NEW DELHI / BENGALURU, April 23, 2026 — India’s manufacturing sector strengthened in April, with the HSBC Flash India Purchasing Managers’ Index (PMI) rising to 55.9 from 53.9 in March, pointing to a faster expansion in factory activity as global supply chains continue to evolve.
The latest survey data showed that broader private sector growth also picked up pace. The Composite PMI Output Index increased to 58.3 from 57.0, indicating sustained momentum at the start of the fiscal year.
While services remained a key contributor, manufacturing played a larger role in the latest expansion. The Manufacturing Output Index climbed to 59.1, up from 55.7 in March, reflecting stronger production levels and new business inflows.
The improvement in factory activity comes at a time when multinational companies are reassessing supply chains and diversifying production locations. India is increasingly being viewed as a viable alternative for manufacturing, particularly as companies seek to reduce exposure to geopolitical risks.
Business sentiment also remained positive. Firms reported stronger order books and continued expansion plans, contributing to an increase in hiring. According to the survey, job creation across the private sector reached a 10-month high in April.
At the same time, cost pressures persisted. Manufacturers reported higher input costs, particularly for fuel, gas and raw materials such as chemicals, metals and rubber. These increases were partly linked to disruptions in West Asia and supply constraints affecting key trade routes, including the Strait of Hormuz.
Companies passed on some of these higher costs to customers, although the rise in selling prices remained more moderate than input cost inflation, suggesting that firms are absorbing part of the cost burden to stay competitive.

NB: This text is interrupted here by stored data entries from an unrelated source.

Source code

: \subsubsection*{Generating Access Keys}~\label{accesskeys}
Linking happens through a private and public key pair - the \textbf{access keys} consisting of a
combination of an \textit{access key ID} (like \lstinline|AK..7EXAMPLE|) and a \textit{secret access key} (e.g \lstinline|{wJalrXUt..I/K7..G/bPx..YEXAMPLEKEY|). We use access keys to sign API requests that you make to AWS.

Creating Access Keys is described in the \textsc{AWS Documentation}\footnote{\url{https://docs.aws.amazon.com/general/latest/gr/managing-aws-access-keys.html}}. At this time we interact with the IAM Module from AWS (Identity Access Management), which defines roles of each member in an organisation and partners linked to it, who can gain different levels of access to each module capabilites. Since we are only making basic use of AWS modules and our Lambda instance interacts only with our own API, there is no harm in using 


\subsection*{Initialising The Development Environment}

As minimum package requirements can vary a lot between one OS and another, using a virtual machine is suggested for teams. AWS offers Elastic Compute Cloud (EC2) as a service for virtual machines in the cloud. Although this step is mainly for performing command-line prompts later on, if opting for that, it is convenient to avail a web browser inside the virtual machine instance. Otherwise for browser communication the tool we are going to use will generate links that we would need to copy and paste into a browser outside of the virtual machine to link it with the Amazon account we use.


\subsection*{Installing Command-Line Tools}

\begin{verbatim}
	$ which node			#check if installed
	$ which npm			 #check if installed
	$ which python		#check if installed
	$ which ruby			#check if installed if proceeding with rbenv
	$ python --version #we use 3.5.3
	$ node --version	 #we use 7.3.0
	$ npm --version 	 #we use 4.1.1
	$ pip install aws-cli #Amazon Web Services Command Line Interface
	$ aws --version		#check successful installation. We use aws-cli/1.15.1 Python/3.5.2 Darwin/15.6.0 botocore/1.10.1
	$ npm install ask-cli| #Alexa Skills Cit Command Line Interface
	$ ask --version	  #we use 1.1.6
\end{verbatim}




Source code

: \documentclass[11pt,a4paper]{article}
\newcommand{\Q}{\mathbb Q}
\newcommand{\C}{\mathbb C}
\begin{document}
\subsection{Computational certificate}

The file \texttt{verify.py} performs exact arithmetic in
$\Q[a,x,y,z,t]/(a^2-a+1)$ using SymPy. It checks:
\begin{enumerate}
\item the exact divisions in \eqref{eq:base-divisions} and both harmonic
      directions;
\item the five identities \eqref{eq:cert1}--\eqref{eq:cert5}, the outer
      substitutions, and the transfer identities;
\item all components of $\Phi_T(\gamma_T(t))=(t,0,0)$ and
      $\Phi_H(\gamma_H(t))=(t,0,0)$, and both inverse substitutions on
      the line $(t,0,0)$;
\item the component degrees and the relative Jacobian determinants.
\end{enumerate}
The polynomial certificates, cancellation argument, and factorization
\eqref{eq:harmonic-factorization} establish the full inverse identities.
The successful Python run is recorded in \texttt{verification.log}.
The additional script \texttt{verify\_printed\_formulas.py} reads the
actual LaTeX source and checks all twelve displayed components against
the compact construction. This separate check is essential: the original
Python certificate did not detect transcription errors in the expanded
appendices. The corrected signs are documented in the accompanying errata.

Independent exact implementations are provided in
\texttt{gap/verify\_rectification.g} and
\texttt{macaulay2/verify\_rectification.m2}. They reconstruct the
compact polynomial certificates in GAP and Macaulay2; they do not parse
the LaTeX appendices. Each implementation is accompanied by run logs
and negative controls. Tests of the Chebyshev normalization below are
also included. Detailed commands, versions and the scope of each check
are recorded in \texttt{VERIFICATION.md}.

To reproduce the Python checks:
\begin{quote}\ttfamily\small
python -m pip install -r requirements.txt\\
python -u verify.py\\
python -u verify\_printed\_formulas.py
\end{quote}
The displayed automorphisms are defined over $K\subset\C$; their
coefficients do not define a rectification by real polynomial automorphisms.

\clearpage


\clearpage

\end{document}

Overall, the data points to continued expansion in India’s private sector, supported by both domestic demand and external factors shaping global trade flows.
Why this matters
- Strong manufacturing PMI indicates sustained industrial growth momentum
- Global supply chain diversification is supporting India’s factory activity
- Rising employment signals business confidence and expansion plans
- Input cost pressures remain a key challenge for manufacturers
FAQs
Q1: What does a PMI reading of 55.9 indicate?
A PMI above 50 signals expansion, and a rise to 55.9 reflects stronger growth in manufacturing activity.
Q2: What drove the increase in India’s manufacturing output?
Higher new orders, stronger demand, and expansion plans contributed to increased production.
Q3: Why is job creation rising?
Companies are hiring more due to improved business confidence and expectations of future demand.
Q4: What are the main risks for manufacturers?
Rising input costs, particularly fuel and raw materials, remain a key concern.